* Exercise
The answer must be every line from the entries below that includes "mimighost".
[[ Extracted records, beginning ]]
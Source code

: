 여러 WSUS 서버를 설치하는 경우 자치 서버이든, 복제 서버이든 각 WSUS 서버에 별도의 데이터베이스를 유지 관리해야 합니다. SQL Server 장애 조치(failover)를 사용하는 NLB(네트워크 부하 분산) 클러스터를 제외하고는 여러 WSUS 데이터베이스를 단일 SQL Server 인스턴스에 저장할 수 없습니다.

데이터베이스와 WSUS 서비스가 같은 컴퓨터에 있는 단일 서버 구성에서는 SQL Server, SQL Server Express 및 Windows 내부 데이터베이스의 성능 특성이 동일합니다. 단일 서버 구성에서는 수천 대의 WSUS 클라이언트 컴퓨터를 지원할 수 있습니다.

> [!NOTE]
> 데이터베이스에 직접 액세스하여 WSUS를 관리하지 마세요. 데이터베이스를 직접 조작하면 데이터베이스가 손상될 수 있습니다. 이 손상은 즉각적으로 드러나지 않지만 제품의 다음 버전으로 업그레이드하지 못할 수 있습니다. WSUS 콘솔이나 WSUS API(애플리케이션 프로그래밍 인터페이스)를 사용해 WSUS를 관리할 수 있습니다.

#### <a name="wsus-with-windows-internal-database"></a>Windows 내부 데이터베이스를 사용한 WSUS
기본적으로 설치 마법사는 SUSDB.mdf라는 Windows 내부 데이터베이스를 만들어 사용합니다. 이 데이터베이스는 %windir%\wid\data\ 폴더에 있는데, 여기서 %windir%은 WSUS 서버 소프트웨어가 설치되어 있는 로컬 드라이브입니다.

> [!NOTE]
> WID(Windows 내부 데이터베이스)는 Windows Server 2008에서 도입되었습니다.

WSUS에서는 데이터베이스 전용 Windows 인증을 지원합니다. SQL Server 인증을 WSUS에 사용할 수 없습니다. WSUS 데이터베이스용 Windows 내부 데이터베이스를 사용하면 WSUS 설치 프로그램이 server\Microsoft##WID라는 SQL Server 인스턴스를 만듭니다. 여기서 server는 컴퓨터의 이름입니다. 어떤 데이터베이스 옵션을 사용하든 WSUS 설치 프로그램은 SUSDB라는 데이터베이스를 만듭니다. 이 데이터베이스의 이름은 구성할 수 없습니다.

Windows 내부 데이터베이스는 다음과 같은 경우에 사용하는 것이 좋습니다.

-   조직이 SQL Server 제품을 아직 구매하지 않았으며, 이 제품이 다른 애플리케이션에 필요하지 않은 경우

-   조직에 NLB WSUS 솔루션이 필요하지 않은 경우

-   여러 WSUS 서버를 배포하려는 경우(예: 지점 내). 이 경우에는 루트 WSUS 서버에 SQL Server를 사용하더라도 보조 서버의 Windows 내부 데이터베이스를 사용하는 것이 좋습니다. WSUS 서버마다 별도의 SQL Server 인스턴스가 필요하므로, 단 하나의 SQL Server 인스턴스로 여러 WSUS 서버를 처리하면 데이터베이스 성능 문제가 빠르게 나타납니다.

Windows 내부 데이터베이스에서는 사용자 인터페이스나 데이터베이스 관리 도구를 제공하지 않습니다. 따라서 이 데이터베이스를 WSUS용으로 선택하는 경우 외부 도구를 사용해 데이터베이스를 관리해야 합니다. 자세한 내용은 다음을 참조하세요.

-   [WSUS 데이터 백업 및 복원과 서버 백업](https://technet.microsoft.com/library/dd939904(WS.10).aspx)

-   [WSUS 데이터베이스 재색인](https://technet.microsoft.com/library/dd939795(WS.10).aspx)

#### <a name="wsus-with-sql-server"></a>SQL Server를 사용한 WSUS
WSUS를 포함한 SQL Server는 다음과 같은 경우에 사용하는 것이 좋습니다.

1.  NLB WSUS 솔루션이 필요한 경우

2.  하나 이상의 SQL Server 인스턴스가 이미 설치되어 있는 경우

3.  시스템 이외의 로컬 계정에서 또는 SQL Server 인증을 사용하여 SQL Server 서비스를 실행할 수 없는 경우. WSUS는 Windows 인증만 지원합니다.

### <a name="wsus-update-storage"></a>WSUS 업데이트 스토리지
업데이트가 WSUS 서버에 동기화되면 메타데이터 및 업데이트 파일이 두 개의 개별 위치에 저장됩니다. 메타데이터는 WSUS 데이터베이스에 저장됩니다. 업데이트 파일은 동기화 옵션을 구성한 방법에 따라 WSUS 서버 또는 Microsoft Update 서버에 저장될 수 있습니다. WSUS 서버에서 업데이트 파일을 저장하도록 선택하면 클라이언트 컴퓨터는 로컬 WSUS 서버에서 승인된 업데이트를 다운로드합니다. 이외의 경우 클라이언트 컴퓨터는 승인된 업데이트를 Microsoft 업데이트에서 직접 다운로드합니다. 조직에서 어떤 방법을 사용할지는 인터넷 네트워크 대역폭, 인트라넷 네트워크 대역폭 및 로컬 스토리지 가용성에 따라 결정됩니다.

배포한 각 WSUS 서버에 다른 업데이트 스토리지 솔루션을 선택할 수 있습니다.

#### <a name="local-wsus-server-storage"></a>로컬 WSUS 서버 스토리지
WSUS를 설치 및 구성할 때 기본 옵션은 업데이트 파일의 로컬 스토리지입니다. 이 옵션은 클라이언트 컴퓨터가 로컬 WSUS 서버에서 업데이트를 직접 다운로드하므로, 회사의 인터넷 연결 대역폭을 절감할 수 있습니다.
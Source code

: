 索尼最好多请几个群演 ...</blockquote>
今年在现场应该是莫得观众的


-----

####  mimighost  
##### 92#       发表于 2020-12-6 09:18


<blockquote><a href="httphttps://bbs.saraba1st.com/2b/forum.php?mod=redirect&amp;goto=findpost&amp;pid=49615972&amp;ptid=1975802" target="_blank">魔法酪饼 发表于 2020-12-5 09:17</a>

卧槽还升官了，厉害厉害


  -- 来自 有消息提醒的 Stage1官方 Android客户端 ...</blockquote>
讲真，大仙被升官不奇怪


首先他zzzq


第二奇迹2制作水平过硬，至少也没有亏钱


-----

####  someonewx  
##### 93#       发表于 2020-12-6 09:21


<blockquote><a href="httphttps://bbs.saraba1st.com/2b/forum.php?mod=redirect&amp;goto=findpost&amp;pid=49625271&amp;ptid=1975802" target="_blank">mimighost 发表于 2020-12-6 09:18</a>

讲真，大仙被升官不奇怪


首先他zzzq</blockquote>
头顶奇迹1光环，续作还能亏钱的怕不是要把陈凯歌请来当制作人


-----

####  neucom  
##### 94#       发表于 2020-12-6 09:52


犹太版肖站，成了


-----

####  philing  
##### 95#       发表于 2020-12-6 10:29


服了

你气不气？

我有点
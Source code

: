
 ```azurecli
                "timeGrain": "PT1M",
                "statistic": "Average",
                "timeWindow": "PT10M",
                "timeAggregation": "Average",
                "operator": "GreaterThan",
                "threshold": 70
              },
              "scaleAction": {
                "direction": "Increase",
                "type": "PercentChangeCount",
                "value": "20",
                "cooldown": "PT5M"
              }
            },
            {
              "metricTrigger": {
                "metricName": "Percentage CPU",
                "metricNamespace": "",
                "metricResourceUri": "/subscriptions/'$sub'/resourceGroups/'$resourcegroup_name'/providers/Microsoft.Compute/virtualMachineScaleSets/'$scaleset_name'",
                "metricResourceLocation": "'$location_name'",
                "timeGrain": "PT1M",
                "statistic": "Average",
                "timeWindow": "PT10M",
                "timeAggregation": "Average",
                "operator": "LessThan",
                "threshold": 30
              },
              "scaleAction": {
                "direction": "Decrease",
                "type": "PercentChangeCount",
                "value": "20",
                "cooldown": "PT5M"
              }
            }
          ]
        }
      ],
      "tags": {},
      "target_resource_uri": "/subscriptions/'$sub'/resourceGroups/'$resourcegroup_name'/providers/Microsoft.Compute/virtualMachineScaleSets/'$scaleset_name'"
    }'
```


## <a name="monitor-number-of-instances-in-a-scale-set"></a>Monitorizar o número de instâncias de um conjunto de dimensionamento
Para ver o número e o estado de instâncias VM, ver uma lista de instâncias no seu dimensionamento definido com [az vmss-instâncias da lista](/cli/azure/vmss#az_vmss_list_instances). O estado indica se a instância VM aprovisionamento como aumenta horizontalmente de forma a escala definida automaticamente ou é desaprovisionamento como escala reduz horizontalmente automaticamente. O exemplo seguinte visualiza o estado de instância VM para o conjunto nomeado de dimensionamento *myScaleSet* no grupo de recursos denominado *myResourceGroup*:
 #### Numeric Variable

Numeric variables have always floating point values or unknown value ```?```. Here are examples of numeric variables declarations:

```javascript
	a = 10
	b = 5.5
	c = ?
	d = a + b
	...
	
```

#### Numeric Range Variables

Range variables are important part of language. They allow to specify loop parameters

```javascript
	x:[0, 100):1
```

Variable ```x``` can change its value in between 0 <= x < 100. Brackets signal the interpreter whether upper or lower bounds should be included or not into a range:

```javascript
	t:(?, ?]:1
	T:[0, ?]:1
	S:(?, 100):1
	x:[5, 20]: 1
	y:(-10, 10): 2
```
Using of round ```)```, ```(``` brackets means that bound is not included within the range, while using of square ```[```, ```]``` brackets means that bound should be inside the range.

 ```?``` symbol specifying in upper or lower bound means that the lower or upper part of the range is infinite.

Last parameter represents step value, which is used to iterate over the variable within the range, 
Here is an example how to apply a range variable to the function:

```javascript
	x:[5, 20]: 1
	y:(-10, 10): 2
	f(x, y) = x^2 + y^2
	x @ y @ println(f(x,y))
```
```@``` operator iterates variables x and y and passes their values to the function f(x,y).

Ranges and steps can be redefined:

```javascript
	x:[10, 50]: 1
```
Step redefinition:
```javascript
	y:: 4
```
[[ Extracted records, end ]]
* Answer to this exercise
####  mimighost  
<blockquote><a href="httphttps://bbs.saraba1st.com/2b/forum.php?mod=redirect&amp;goto=findpost&amp;pid=49625271&amp;ptid=1975802" target="_blank">mimighost 发表于 2020-12-6 09:18</a>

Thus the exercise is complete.